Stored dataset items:
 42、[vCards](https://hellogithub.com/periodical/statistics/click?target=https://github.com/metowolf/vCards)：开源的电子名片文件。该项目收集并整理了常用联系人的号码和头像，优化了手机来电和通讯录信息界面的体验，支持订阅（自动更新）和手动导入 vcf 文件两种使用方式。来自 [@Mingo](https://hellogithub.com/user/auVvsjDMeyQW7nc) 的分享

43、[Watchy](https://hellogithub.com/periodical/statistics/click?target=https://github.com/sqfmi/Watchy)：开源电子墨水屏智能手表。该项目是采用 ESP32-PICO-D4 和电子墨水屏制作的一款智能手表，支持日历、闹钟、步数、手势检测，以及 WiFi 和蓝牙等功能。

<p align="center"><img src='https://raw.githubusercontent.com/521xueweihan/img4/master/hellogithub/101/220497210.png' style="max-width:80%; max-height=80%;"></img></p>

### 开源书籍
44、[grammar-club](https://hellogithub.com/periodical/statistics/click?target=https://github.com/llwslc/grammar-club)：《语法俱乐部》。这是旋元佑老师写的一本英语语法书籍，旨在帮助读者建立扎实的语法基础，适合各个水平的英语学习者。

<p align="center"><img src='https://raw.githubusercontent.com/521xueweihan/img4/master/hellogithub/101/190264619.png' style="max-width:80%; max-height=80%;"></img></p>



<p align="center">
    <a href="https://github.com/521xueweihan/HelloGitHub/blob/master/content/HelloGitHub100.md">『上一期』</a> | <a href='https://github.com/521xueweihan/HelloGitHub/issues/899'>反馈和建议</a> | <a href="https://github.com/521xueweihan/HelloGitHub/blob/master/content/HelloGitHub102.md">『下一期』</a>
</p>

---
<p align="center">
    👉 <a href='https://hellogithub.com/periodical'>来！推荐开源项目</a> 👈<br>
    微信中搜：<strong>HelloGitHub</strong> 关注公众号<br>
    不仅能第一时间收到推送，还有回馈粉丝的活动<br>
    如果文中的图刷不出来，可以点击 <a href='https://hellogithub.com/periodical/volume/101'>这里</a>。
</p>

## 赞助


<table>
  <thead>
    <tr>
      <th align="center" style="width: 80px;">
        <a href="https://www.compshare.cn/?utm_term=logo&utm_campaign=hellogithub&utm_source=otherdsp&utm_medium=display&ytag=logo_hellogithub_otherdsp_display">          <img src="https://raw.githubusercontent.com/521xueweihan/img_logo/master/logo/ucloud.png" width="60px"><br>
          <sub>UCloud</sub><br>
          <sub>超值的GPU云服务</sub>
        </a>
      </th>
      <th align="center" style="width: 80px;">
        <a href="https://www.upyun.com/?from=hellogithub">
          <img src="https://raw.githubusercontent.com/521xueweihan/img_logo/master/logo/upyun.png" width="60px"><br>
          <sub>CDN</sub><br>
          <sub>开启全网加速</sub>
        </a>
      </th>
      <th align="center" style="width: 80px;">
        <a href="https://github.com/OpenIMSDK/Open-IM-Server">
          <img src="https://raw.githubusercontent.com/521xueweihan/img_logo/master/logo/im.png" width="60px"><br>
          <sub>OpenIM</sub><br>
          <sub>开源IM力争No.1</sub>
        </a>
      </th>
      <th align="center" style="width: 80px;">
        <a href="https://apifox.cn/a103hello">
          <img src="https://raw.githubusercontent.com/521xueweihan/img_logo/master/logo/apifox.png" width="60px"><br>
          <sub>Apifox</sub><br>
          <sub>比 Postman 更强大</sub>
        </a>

--

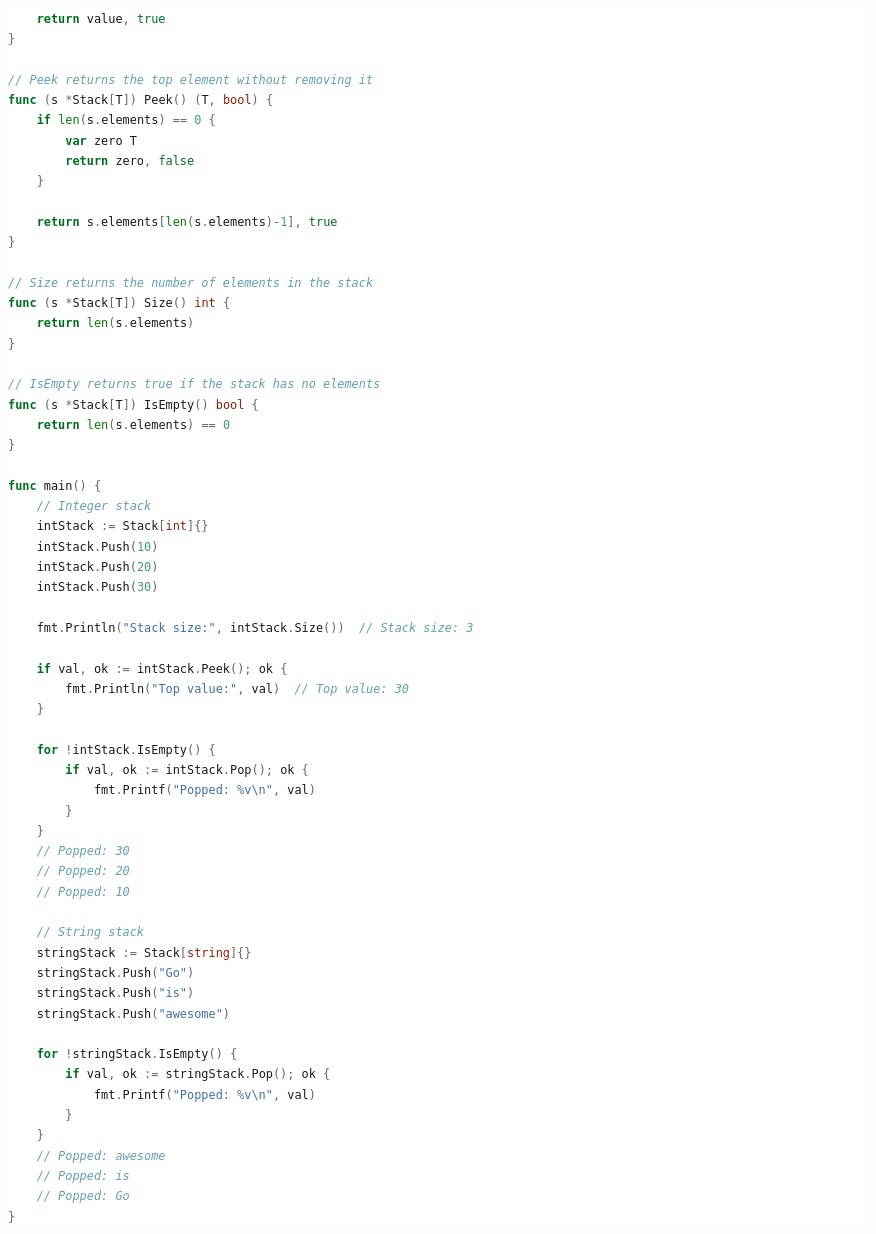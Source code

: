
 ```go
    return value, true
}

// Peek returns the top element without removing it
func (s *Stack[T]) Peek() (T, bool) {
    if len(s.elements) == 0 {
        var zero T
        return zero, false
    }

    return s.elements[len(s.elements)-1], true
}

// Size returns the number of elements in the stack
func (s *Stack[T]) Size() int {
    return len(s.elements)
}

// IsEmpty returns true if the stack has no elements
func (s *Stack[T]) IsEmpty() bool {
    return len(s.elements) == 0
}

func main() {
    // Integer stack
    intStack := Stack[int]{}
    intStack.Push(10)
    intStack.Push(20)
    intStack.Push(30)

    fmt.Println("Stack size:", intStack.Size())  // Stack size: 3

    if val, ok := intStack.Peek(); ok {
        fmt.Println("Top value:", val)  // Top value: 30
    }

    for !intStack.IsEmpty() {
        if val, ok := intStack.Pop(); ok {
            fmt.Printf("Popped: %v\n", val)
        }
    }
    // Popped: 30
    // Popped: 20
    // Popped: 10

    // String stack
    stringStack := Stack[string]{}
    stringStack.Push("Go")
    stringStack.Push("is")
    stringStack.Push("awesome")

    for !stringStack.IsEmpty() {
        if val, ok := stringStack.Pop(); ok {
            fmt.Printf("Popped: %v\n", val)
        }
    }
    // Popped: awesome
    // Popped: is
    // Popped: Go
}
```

▶ [WHAT IS EXPECTED] Which lines hold the word "IsEmpty"? Copy each of them from the records.

▶ [SOLUTION TO THIS EXERCISE]
// IsEmpty returns true if the stack has no elements
func (s *Stack[T]) IsEmpty() bool {
    for !intStack.IsEmpty() {
    for !stringStack.IsEmpty() {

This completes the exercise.